- Work to be completed
Can you pull out each line of the data below that includes the word "files"?
(Data provided Opens)
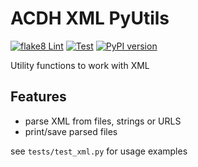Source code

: # ACDH XML PyUtils

[![flake8 Lint](https://github.com/acdh-oeaw/acdh-xml-pyutils/actions/workflows/lint.yml/badge.svg)](https://github.com/acdh-oeaw/acdh-xml-pyutils/actions/workflows/lint.yml)
[![Test](https://github.com/acdh-oeaw/acdh-xml-pyutils/actions/workflows/test.yml/badge.svg)](https://github.com/acdh-oeaw/acdh-xml-pyutils/actions/workflows/test.yml)
[![PyPI version](https://badge.fury.io/py/acdh-xml-pyutils.svg)](https://badge.fury.io/py/acdh-xml-pyutils)


Utility functions to work with XML


## Features

* parse XML from files, strings or URLS
* print/save parsed files

see `tests/test_xml.py` for usage examples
(Data provided Closes)
- Response to this exercise
* parse XML from files, strings or URLS
* print/save parsed files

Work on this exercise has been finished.